[About this task] Below are records; how many of their lines contain "Note"? Give the number and no other words.

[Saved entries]
■ ■ ■ ■ ■
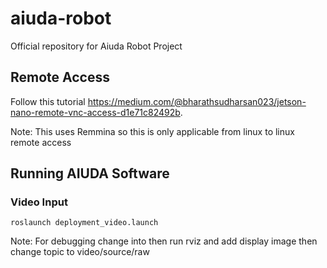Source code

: # aiuda-robot
Official repository for Aiuda Robot Project

## Remote Access
Follow this tutorial https://medium.com/@bharathsudharsan023/jetson-nano-remote-vnc-access-d1e71c82492b.

Note: This uses Remmina so this is only applicable from linux to linux remote access

## Running AIUDA Software
### Video Input
```
roslaunch deployment_video.launch
```
Note: 
For debugging change <arg name="input" default="csi://0"/> into <arg name="input" default="file:///home/aiudabot/AIUDA_PACKAGES/barangay_video.mp4"/> then run rviz and add display image then change topic to video/source/raw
■ ■ ■ ■ ■
[Reply] 2